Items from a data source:

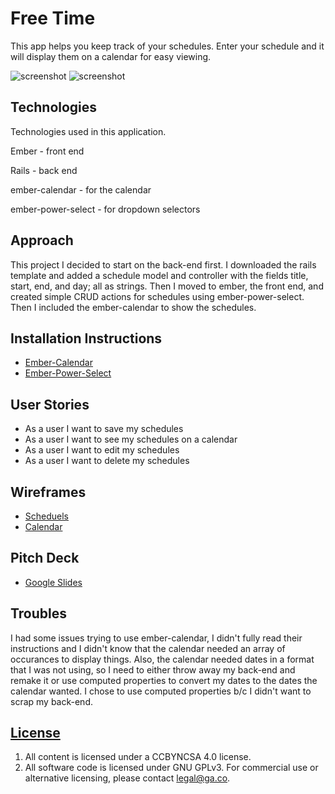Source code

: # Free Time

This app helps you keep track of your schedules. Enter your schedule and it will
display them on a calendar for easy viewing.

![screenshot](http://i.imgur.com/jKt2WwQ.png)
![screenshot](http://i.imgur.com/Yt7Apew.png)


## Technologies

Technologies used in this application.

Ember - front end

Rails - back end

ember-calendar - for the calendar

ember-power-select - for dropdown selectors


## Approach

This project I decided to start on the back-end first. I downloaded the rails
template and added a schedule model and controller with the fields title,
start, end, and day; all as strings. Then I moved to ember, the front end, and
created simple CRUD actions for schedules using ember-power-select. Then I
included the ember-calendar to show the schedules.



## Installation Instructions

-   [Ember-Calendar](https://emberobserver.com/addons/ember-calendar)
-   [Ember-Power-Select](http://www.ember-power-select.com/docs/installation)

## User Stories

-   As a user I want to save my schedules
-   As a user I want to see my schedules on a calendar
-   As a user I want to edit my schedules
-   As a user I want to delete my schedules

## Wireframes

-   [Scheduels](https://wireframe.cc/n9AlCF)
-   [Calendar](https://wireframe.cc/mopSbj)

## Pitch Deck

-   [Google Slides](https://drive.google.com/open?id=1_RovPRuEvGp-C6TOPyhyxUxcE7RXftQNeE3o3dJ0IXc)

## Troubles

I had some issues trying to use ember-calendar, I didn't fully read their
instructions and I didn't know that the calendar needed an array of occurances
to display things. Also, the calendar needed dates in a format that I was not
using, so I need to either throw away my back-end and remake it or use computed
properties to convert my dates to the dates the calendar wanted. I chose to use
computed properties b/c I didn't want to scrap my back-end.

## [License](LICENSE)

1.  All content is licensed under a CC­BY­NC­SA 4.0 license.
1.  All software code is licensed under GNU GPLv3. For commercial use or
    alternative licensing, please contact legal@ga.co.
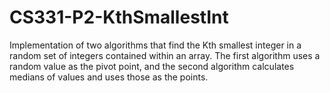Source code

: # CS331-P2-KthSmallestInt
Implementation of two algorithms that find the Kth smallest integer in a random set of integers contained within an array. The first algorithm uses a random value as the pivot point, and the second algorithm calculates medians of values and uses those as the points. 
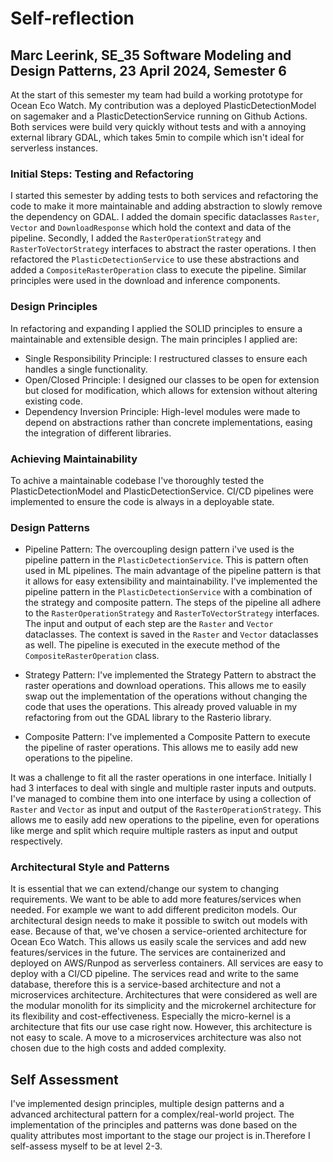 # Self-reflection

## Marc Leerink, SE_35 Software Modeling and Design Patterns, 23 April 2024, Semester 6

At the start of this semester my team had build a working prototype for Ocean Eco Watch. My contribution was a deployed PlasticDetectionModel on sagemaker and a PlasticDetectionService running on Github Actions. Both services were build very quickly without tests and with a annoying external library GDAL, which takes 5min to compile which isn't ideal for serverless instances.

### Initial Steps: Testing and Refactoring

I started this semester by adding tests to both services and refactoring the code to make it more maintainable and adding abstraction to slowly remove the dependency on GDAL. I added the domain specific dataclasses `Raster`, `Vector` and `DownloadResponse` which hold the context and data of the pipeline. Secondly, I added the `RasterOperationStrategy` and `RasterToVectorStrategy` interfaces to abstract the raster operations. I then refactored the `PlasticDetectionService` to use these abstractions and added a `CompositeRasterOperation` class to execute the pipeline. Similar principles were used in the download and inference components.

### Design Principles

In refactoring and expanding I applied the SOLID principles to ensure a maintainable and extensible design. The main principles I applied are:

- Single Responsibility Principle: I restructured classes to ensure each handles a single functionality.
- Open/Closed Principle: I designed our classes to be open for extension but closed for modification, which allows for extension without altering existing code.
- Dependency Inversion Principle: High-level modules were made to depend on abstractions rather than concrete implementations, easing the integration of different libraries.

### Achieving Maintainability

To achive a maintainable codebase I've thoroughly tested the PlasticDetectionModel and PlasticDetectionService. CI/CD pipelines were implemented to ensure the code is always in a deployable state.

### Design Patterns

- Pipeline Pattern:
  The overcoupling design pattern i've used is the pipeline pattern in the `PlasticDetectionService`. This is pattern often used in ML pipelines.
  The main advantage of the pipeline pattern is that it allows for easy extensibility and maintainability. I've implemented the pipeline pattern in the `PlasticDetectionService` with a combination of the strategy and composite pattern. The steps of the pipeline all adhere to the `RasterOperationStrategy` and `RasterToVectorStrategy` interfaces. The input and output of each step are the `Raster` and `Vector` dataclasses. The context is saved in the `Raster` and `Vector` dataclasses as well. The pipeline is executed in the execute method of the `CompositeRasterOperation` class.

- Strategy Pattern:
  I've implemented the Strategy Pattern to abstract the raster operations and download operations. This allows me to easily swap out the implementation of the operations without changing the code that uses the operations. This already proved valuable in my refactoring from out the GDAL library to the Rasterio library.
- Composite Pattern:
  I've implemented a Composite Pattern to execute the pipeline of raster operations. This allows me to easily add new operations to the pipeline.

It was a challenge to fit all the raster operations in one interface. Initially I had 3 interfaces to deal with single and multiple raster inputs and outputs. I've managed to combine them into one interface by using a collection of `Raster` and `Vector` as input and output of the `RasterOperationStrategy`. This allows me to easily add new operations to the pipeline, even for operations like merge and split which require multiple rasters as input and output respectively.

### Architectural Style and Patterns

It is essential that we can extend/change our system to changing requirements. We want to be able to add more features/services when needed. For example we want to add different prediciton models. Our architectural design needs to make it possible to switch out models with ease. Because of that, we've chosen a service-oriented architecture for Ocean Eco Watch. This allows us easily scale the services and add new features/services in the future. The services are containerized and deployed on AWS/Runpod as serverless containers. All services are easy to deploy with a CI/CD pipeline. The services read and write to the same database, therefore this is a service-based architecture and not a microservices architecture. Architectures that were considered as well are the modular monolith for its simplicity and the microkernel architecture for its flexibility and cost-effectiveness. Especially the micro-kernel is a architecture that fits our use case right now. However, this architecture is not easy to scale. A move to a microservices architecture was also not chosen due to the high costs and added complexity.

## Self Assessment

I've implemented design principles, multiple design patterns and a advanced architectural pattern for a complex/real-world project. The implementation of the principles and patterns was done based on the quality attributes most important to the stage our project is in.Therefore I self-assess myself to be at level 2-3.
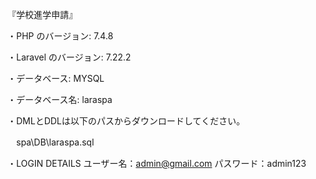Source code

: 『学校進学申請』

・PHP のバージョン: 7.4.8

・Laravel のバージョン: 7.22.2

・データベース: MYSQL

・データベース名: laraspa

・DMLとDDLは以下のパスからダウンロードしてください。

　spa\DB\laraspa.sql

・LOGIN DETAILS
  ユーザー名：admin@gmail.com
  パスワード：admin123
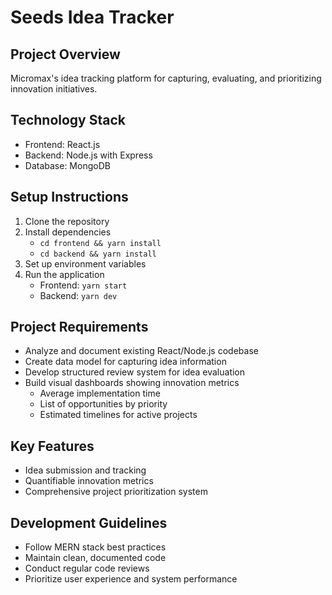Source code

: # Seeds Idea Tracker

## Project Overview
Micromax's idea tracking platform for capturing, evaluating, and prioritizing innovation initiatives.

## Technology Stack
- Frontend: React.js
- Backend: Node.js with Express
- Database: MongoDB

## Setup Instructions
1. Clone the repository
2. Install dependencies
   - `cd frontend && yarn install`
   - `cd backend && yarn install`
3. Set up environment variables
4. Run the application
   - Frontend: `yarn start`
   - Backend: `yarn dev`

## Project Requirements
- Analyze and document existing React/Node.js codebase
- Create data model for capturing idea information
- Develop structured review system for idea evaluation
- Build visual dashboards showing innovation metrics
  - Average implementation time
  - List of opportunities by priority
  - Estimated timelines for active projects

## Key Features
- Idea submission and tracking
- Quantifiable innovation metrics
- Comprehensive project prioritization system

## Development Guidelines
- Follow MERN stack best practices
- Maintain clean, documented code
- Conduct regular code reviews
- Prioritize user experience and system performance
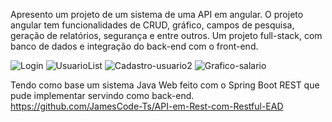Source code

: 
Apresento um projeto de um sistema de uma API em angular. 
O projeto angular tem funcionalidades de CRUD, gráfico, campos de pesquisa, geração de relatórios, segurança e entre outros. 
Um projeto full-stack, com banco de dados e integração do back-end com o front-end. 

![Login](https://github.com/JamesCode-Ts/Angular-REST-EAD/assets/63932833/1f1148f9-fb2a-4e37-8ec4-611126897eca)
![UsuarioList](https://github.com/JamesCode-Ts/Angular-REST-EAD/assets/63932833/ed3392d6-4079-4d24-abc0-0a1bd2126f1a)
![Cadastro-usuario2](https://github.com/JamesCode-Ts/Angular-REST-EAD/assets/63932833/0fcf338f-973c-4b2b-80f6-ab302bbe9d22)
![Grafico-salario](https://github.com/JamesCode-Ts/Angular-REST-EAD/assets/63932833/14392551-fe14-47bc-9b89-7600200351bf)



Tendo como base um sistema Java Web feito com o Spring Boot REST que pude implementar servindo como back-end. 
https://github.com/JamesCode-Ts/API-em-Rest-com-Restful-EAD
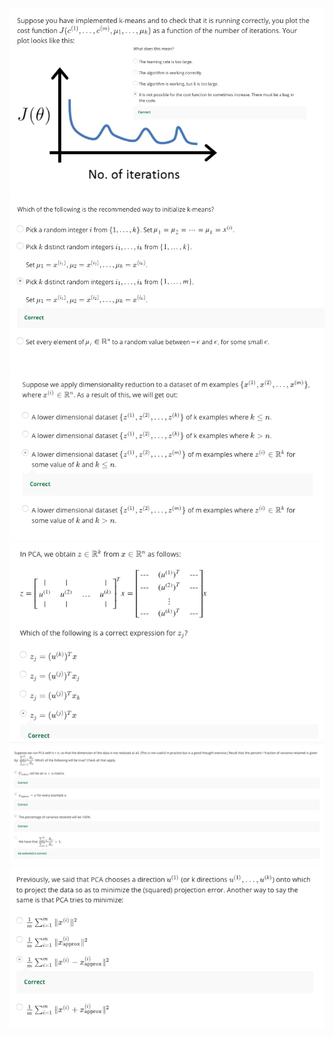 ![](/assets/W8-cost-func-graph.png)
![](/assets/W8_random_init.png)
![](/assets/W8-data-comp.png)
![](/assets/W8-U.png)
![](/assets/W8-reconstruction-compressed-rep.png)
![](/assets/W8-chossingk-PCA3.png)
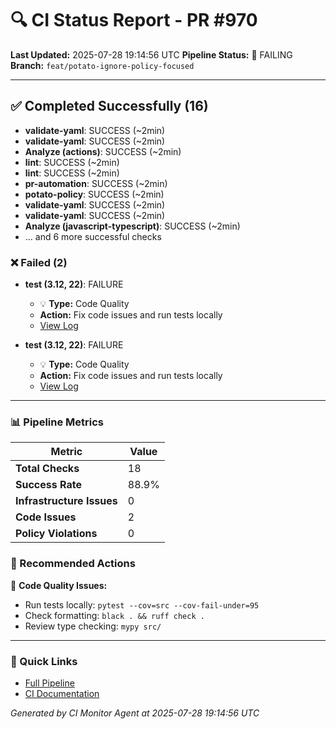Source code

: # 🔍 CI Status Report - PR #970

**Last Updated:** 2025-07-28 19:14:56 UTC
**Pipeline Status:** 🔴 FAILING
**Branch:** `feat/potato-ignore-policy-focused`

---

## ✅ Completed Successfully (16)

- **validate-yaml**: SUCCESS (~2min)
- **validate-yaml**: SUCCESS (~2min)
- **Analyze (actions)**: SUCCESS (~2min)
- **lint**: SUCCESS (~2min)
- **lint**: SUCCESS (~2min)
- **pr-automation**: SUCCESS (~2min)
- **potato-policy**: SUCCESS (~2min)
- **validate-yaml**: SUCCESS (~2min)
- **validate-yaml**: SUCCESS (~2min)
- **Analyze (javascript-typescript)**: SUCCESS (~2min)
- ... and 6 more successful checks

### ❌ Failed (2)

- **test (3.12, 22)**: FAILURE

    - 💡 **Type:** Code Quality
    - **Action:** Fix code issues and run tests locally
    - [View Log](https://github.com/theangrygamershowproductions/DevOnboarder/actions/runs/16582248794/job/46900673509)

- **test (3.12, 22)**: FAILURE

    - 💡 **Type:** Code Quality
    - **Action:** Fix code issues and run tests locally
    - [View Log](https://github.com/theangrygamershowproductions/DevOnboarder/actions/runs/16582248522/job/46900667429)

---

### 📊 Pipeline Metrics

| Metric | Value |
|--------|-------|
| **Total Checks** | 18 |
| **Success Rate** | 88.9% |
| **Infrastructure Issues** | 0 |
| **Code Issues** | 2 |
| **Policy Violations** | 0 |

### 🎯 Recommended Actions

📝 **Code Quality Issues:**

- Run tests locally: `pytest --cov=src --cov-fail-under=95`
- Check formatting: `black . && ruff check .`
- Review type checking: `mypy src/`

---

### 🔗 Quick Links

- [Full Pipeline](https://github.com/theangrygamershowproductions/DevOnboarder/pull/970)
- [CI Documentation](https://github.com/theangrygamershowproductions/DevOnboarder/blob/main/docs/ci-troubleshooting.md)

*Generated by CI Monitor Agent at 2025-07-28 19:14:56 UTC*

§ What this task involves:
Please copy, exactly and with nothing else, the lines above beginning at the line that has "- Backend: Node.js with Express" and ending with the line that has "- Develop structured".

§ Your response:
- Backend: Node.js with Express
- Database: MongoDB

## Setup Instructions
1. Clone the repository
2. Install dependencies
   - `cd frontend && yarn install`
   - `cd backend && yarn install`
3. Set up environment variables
4. Run the application
   - Frontend: `yarn start`
   - Backend: `yarn dev`

## Project Requirements
- Analyze and document existing React/Node.js codebase
- Create data model for capturing idea information
- Develop structured review system for idea evaluation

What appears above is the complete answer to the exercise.